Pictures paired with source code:
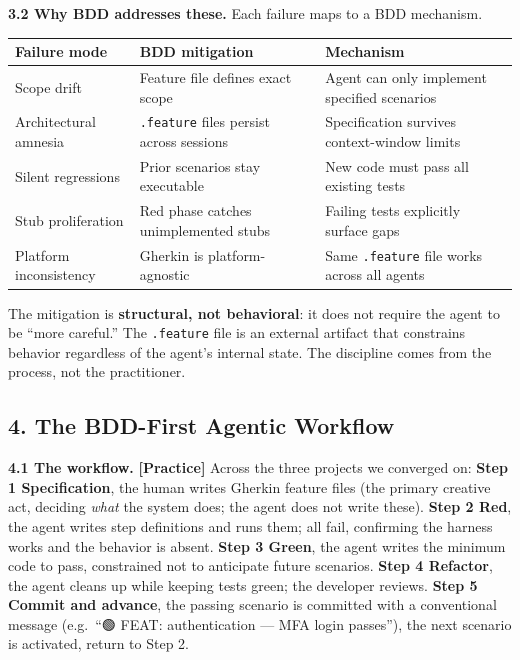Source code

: \textbf{3.2 Why BDD addresses these.} Each failure maps to a BDD
mechanism.

{\def\LTcaptype{none} %
\begin{longtable}[]{@{}
  >{\raggedright\arraybackslash}p{}
  >{\raggedright\arraybackslash}p{}
  >{\raggedright\arraybackslash}p{}@{}}
\toprule\noalign{}
\begin{minipage}[b]{\linewidth}\raggedright
Failure mode
\end{minipage} & \begin{minipage}[b]{\linewidth}\raggedright
BDD mitigation
\end{minipage} & \begin{minipage}[b]{\linewidth}\raggedright
Mechanism
\end{minipage} \\
\midrule\noalign{}
\endhead
\bottomrule\noalign{}
\endlastfoot
Scope drift & Feature file defines exact scope & Agent can only
implement specified scenarios \\
Architectural amnesia & \texttt{.feature} files persist across sessions
& Specification survives context-window limits \\
Silent regressions & Prior scenarios stay executable & New code must
pass all existing tests \\
Stub proliferation & Red phase catches unimplemented stubs & Failing
tests explicitly surface gaps \\
Platform inconsistency & Gherkin is platform-agnostic & Same
\texttt{.feature} file works across all agents \\
\end{longtable}
}

The mitigation is \textbf{structural, not behavioral}: it does not
require the agent to be ``more careful.'' The \texttt{.feature} file is
an external artifact that constrains behavior regardless of the agent's
internal state. The discipline comes from the process, not the
practitioner.

\subsection{4. The BDD-First Agentic
Workflow}\label{the-bdd-first-agentic-workflow}

\textbf{4.1 The workflow.} \textbf{{[}Practice{]}} Across the three
projects we converged on: \textbf{Step 1 Specification}, the human
writes Gherkin feature files (the primary creative act, deciding
\emph{what} the system does; the agent does not write these).
\textbf{Step 2 Red}, the agent writes step definitions and runs them;
all fail, confirming the harness works and the behavior is absent.
\textbf{Step 3 Green}, the agent writes the minimum code to pass,
constrained not to anticipate future scenarios. \textbf{Step 4
Refactor}, the agent cleans up while keeping tests green; the developer
reviews. \textbf{Step 5 Commit and advance}, the passing scenario is
committed with a conventional message (e.g.~``🟢 FEAT: authentication
--- MFA login passes''), the next scenario is activated, return to Step
2.

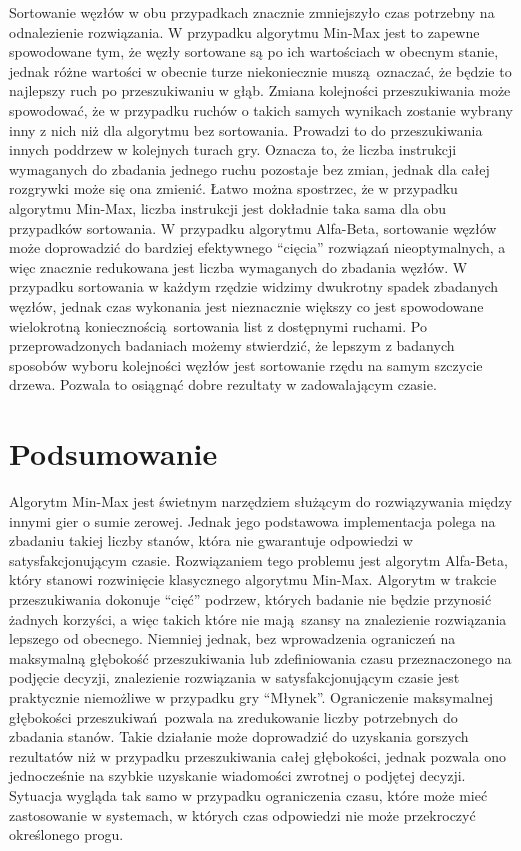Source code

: \documentclass[a4paper,10pt]{article}
\begin{document}
    \justify
    Sortowanie węzłów w obu przypadkach znacznie zmniejszyło czas potrzebny na odnalezienie rozwiązania. W przypadku algorytmu Min-Max jest to zapewne spowodowane tym, że węzły sortowane są po ich wartościach w obecnym stanie, jednak różne wartości w obecnie turze niekoniecznie muszą oznaczać, że będzie to najlepszy ruch po przeszukiwaniu w głąb. Zmiana kolejności przeszukiwania może spowodować, że w przypadku ruchów o takich samych wynikach zostanie wybrany inny z nich niż dla algorytmu bez sortowania. Prowadzi to do przeszukiwania innych poddrzew w kolejnych turach gry. Oznacza to, że liczba instrukcji wymaganych do zbadania jednego ruchu pozostaje bez zmian, jednak dla całej rozgrywki może się ona zmienić. Łatwo można spostrzec, że w przypadku algorytmu Min-Max, liczba instrukcji jest dokładnie taka sama dla obu przypadków sortowania.
    W przypadku algorytmu Alfa-Beta, sortowanie węzłów może doprowadzić do bardziej efektywnego ``cięcia'' rozwiązań nieoptymalnych, a więc znacznie redukowana jest liczba wymaganych do zbadania węzłów. W przypadku sortowania w każdym rzędzie widzimy dwukrotny spadek zbadanych węzłów, jednak czas wykonania jest nieznacznie większy co jest spowodowane wielokrotną koniecznością sortowania list z dostępnymi ruchami.
    Po przeprowadzonych badaniach możemy stwierdzić, że lepszym z badanych sposobów wyboru kolejności węzłów jest sortowanie rzędu na samym szczycie drzewa. Pozwala to osiągnąć dobre rezultaty w zadowalającym czasie.
    
    \section{Podsumowanie}
    Algorytm Min-Max jest świetnym narzędziem służącym do rozwiązywania między innymi gier o sumie zerowej. Jednak jego podstawowa implementacja polega na zbadaniu takiej liczby stanów, która nie gwarantuje odpowiedzi w satysfakcjonującym czasie. Rozwiązaniem tego problemu jest algorytm Alfa-Beta, który stanowi rozwinięcie klasycznego algorytmu Min-Max. Algorytm w trakcie przeszukiwania dokonuje ``cięć'' podrzew, których badanie nie będzie przynosić żadnych korzyści, a więc takich które nie mają szansy na znalezienie rozwiązania lepszego od obecnego. Niemniej jednak, bez wprowadzenia ograniczeń na maksymalną głębokość przeszukiwania lub zdefiniowania czasu przeznaczonego na podjęcie decyzji, znalezienie rozwiązania w satysfakcjonującym czasie jest praktycznie niemożliwe w przypadku gry ``Młynek''. Ograniczenie maksymalnej głębokości przeszukiwań pozwala na zredukowanie liczby potrzebnych do zbadania stanów. Takie działanie może doprowadzić do uzyskania gorszych rezultatów niż w przypadku przeszukiwania całej głębokości, jednak pozwala ono jednocześnie na szybkie uzyskanie wiadomości zwrotnej o podjętej decyzji. Sytuacja wygląda tak samo w przypadku ograniczenia czasu, które może mieć zastosowanie w systemach, w których czas odpowiedzi nie może przekroczyć określonego progu.
    
\end{document}
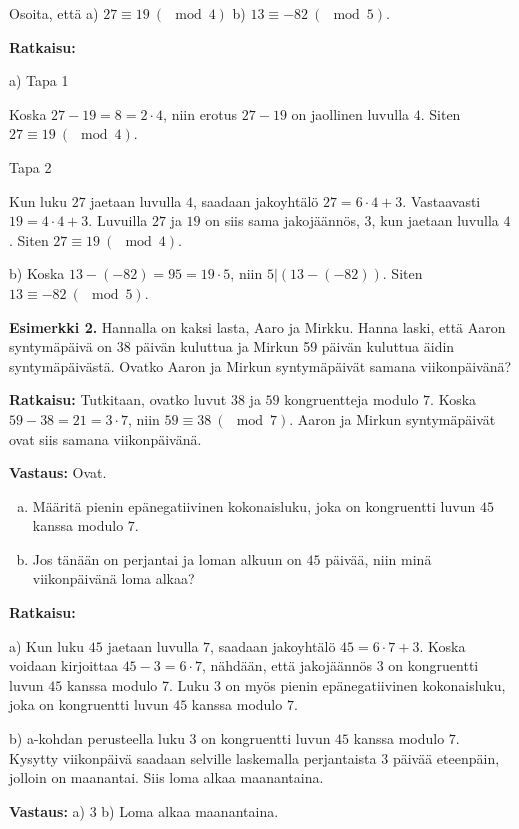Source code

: \begin{esimerkki}
Osoita, että a) $27 \equiv 19 \ (\mod 4)$ b) $13 \equiv -82 \ (\mod 5)$.

{\bf Ratkaisu:}

a) Tapa 1

Koska $27 - 19 = 8 = 2\cdot 4$, niin erotus $27-19$ on jaollinen luvulla $4$. Siten $27 \equiv 19 \ (\mod 4)$.

Tapa 2

Kun luku $27$ jaetaan luvulla $4$, saadaan jakoyhtälö $27 = 6 \cdot 4 + 3$. Vastaavasti $19 = 4 \cdot 4 + 3$. Luvuilla $27$ ja $19$ on siis sama jakojäännös, $3$, kun jaetaan luvulla $4$. Siten $27 \equiv 19\ (\mod 4)$.

b) Koska $13 - (-82) = 95 = 19 \cdot 5$, niin $5 | (13 - (-82))$. Siten $13 \equiv -82 \ (\mod 5)$.


{\bf Esimerkki 2.}
Hannalla on kaksi lasta, Aaro ja Mirkku. Hanna laski, että Aaron syntymäpäivä on 38 päivän kuluttua  ja Mirkun 59 päivän kuluttua äidin syntymäpäivästä. Ovatko Aaron ja Mirkun syntymäpäivät samana viikonpäivänä?

{\bf Ratkaisu:}
Tutkitaan, ovatko luvut $38$ ja $59$ kongruentteja modulo $7$. Koska $59 - 38 = 21 = 3\cdot 7$, niin $59 \equiv 38\ (\mod 7)$. Aaron ja Mirkun syntymäpäivät ovat siis  samana viikonpäivänä.

{\bf Vastaus:} Ovat.
\end{esimerkki}

\begin{esimerkki}
\begin{enumerate}[a)]
\item Määritä pienin epänegatiivinen kokonaisluku, joka on kongruentti luvun $45$ kanssa modulo $7$.
\item Jos tänään on perjantai ja loman alkuun on $45$ päivää, niin minä viikonpäivänä loma alkaa?
\end{enumerate}

{\bf Ratkaisu:}

a)
Kun luku $45$ jaetaan luvulla $7$, saadaan jakoyhtälö $45 = 6 \cdot 7 + 3$. Koska voidaan kirjoittaa $45 - 3 = 6 \cdot 7$, nähdään, että jakojäännös $3$ on kongruentti luvun $45$ kanssa modulo 7. Luku $3$ on myös pienin epänegatiivinen kokonaisluku, joka on kongruentti luvun $45$ kanssa modulo $7$.

b)
a-kohdan perusteella luku $3$ on kongruentti luvun $45$ kanssa modulo $7$. Kysytty viikonpäivä saadaan selville laskemalla perjantaista $3$ päivää eteenpäin, jolloin on maanantai. Siis loma alkaa maanantaina. 

{\bf Vastaus:} a) 3 b) Loma alkaa maanantaina.
\end{esimerkki}


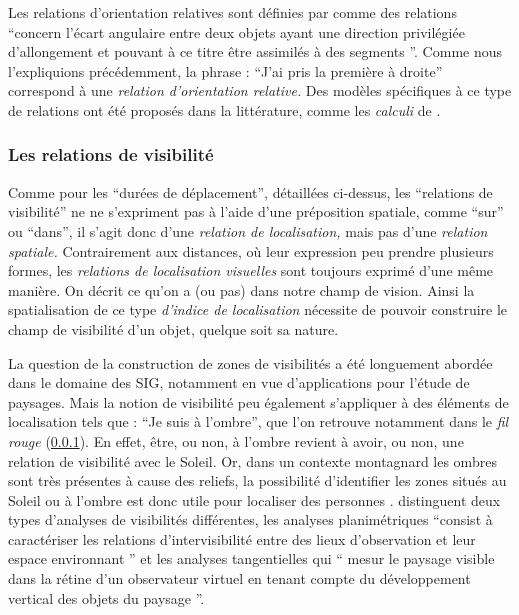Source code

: 
Les relations d'orientation relatives sont définies par
\textcite{Duchene2019} comme des relations
\enquote{concern l'écart angulaire entre deux objets
  ayant une direction privilégiée d'allongement et pouvant à ce titre
  être assimilés à des segments \textelp{}}. Comme nous l'expliquions
précédemment, la phrase : \enquote{J'ai pris la première à droite}
correspond à une \emph{relation d'orientation relative.} Des modèles
spécifiques à ce type de relations ont été proposés dans la
littérature, comme les \emph{calculi} de
\textcite{Schlider1995,Isli2000}.

\subsubsection{Les relations de visibilité}

Comme pour les \enquote{durées de déplacement}, détaillées ci-dessus,
les \enquote{relations de visibilité} ne ne s'expriment pas à l'aide
d'une préposition spatiale, comme \enquote{sur} ou \enquote{dans}, il
s'agit donc d'une \emph{relation de localisation,} mais pas d'une
\emph{relation spatiale.} Contrairement aux distances, où leur
expression peu prendre plusieurs formes, les \emph{relations de
  localisation visuelles} sont toujours exprimé d'une même manière. On
décrit ce qu'on a (ou pas) dans notre champ de vision. Ainsi la
spatialisation de ce type \emph{d'indice de localisation} nécessite de
pouvoir construire le champ de visibilité d'un objet, quelque soit sa
nature.

La question de la construction de zones de visibilités a été
longuement abordée dans le domaine des SIG, notamment en vue
d’applications pour l'étude de paysages. Mais la notion de visibilité
peu également s'appliquer à des éléments de localisation tels que :
\enquote{Je suis à l'ombre}, que l'on retrouve notamment dans le
\emph{fil rouge} (\ref{}). En effet, être, ou non, à l'ombre revient à
avoir, ou non, une relation de visibilité avec le Soleil. Or, dans un
contexte montagnard les ombres sont très présentes à cause des
reliefs, la possibilité d'identifier les zones situés au Soleil ou à
l'ombre est donc utile pour localiser des personnes
\autocite{Houpert2003}. \textcite{Sahraoui2016} distinguent deux types
d'analyses de visibilités différentes, les analyses planimétriques
\enquote{consist à caractériser les relations
  d’intervisibilité entre des lieux d’observation et leur espace
  environnant \textelp{}} et les analyses tangentielles qui
\enquote{\textelp{} mesur le paysage visible dans la
  rétine d’un observateur virtuel en tenant compte du développement
  vertical des objets du paysage \textelp{}}.

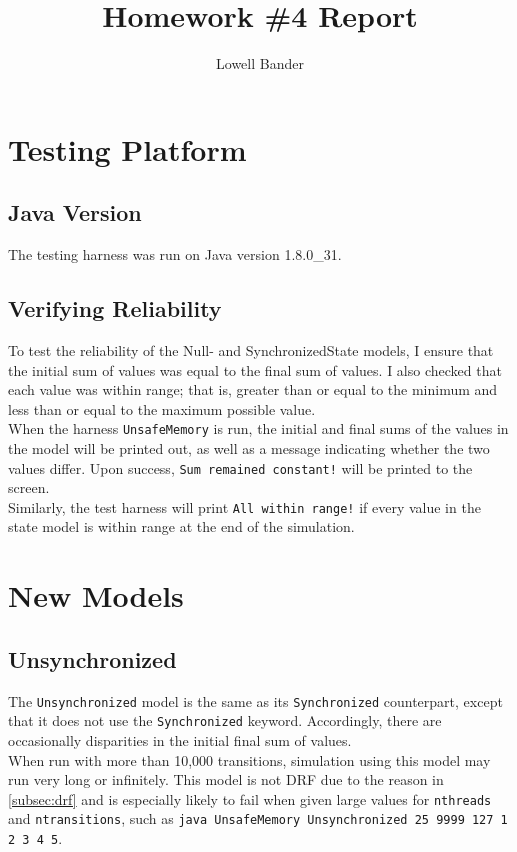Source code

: \documentclass[]{article}
\begin{document}
\title{Homework \#4 Report}
\author{Lowell Bander}
\maketitle

\section{Testing Platform}
\subsection{Java Version}
The testing harness was run on Java version 1.8.0\_31.\\
\subsection{Verifying Reliability}
To test the reliability of the Null- and SynchronizedState models, I ensure that the initial sum of values was equal to the final sum of values. I also checked that each value was within range; that is, greater than or equal to the minimum and less than or equal to the maximum possible value.\\

When the harness \texttt{UnsafeMemory} is run, the initial and final sums of the values in the model will be printed out, as well as a message indicating whether the two values differ. Upon success, \texttt{Sum remained constant!} will be printed to the screen.\\

Similarly, the test harness will print \texttt{All within range!} if every value in the state model is within range at the end of the simulation.
\section{New Models}
\subsection{Unsynchronized}
\label{sec:unsync}
The \texttt{Unsynchronized} model is the same as its \texttt{Synchronized} counterpart, except that it does not use the \texttt{Synchronized} keyword. Accordingly, there are occasionally disparities in the initial final sum of values.\\

When run with more than 10,000 transitions, simulation using this model may run very long or infinitely. This model is not DRF due to the reason in \cref{subsec:drf} and is especially likely to fail when given large values for \texttt{nthreads} and \texttt{ntransitions}, such as \texttt{java UnsafeMemory Unsynchronized 25 9999 127 1 2 3 4 5}. 
\end{document}
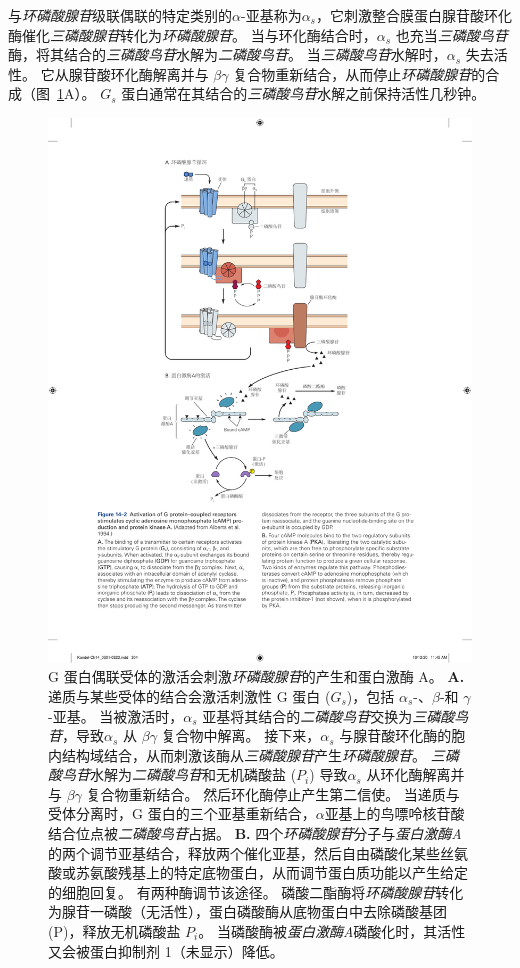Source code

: 与\textit{环磷酸腺苷}级联偶联的特定类别的$\alpha$-亚基称为$\alpha_s$，它刺激整合膜蛋白腺苷酸环化酶催化\textit{三磷酸腺苷}转化为\textit{环磷酸腺苷}。
当与环化酶结合时，$\alpha_s$ 也充当\textit{三磷酸鸟苷}酶，将其结合的\textit{三磷酸鸟苷}水解为\textit{二磷酸鸟苷}。
当\textit{三磷酸鸟苷}水解时，$\alpha_s$ 失去活性。
它从腺苷酸环化酶解离并与 $\beta \gamma$ 复合物重新结合，从而停止\textit{环磷酸腺苷}的合成（图~\ref{fig:14_2}A）。
$ G_s $ 蛋白通常在其结合的\textit{三磷酸鸟苷}水解之前保持活性几秒钟。


\begin{figure}[htbp]
	\centering
	\includegraphics[width=0.65\linewidth]{chap14/fig_14_2}
	\caption{G 蛋白偶联受体的激活会刺激\textit{环磷酸腺苷}的产生和蛋白激酶 A\cite{alberts2017molecular}。
		\textbf{A.} 递质与某些受体的结合会激活刺激性 G 蛋白 ($ G_s $)，包括 $\alpha_s$-、$\beta$-和 $\gamma$-亚基。
		当被激活时，$\alpha_s$ 亚基将其结合的\textit{二磷酸鸟苷}交换为\textit{三磷酸鸟苷}，导致$\alpha_s$ 从 $\beta \gamma$ 复合物中解离。
		接下来，$\alpha_s$ 与腺苷酸环化酶的胞内结构域结合，从而刺激该酶从\textit{三磷酸腺苷}产生\textit{环磷酸腺苷}。
		\textit{三磷酸鸟苷}水解为\textit{二磷酸鸟苷}和无机磷酸盐 ($ P_i $) 导致$\alpha_s$ 从环化酶解离并与 $\beta \gamma$ 复合物重新结合。
		然后环化酶停止产生第二信使。
		当递质与受体分离时，G 蛋白的三个亚基重新结合，$\alpha$亚基上的鸟嘌呤核苷酸结合位点被\textit{二磷酸鸟苷}占据。
		\textbf{B.} 四个\textit{环磷酸腺苷}分子与\textit{蛋白激酶A}的两个调节亚基结合，释放两个催化亚基，然后自由磷酸化某些丝氨酸或苏氨酸残基上的特定底物蛋白，从而调节蛋白质功能以产生给定的细胞回复。
		有两种酶调节该途径。
		磷酸二酯酶将\textit{环磷酸腺苷}转化为腺苷一磷酸（无活性），蛋白磷酸酶从底物蛋白中去除磷酸基团 (P)，释放无机磷酸盐 $ P_i $。
		当磷酸酶被\textit{蛋白激酶A}磷酸化时，其活性又会被蛋白抑制剂 1（未显示）降低。}
	\label{fig:14_2}
\end{figure}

■ Work required ■
Only the lines from the start of the records to the one containing "--- MFA login" should be repeated, exactly and with both ends kept; drop any pictures.

■ Solution for this problem ■
Source code

: \textbf{3.2 Why BDD addresses these.} Each failure maps to a BDD
mechanism.

{\def\LTcaptype{none} %
\begin{longtable}[]{@{}
  >{\raggedright\arraybackslash}p{}
  >{\raggedright\arraybackslash}p{}
  >{\raggedright\arraybackslash}p{}@{}}
\toprule\noalign{}
\begin{minipage}[b]{\linewidth}\raggedright
Failure mode
\end{minipage} & \begin{minipage}[b]{\linewidth}\raggedright
BDD mitigation
\end{minipage} & \begin{minipage}[b]{\linewidth}\raggedright
Mechanism
\end{minipage} \\
\midrule\noalign{}
\endhead
\bottomrule\noalign{}
\endlastfoot
Scope drift & Feature file defines exact scope & Agent can only
implement specified scenarios \\
Architectural amnesia & \texttt{.feature} files persist across sessions
& Specification survives context-window limits \\
Silent regressions & Prior scenarios stay executable & New code must
pass all existing tests \\
Stub proliferation & Red phase catches unimplemented stubs & Failing
tests explicitly surface gaps \\
Platform inconsistency & Gherkin is platform-agnostic & Same
\texttt{.feature} file works across all agents \\
\end{longtable}
}

The mitigation is \textbf{structural, not behavioral}: it does not
require the agent to be ``more careful.'' The \texttt{.feature} file is
an external artifact that constrains behavior regardless of the agent's
internal state. The discipline comes from the process, not the
practitioner.

\subsection{4. The BDD-First Agentic
Workflow}\label{the-bdd-first-agentic-workflow}

\textbf{4.1 The workflow.} \textbf{{[}Practice{]}} Across the three
projects we converged on: \textbf{Step 1 Specification}, the human
writes Gherkin feature files (the primary creative act, deciding
\emph{what} the system does; the agent does not write these).
\textbf{Step 2 Red}, the agent writes step definitions and runs them;
all fail, confirming the harness works and the behavior is absent.
\textbf{Step 3 Green}, the agent writes the minimum code to pass,
constrained not to anticipate future scenarios. \textbf{Step 4
Refactor}, the agent cleans up while keeping tests green; the developer
reviews. \textbf{Step 5 Commit and advance}, the passing scenario is
committed with a conventional message (e.g.~``🟢 FEAT: authentication
--- MFA login passes''), the next scenario is activated, return to Step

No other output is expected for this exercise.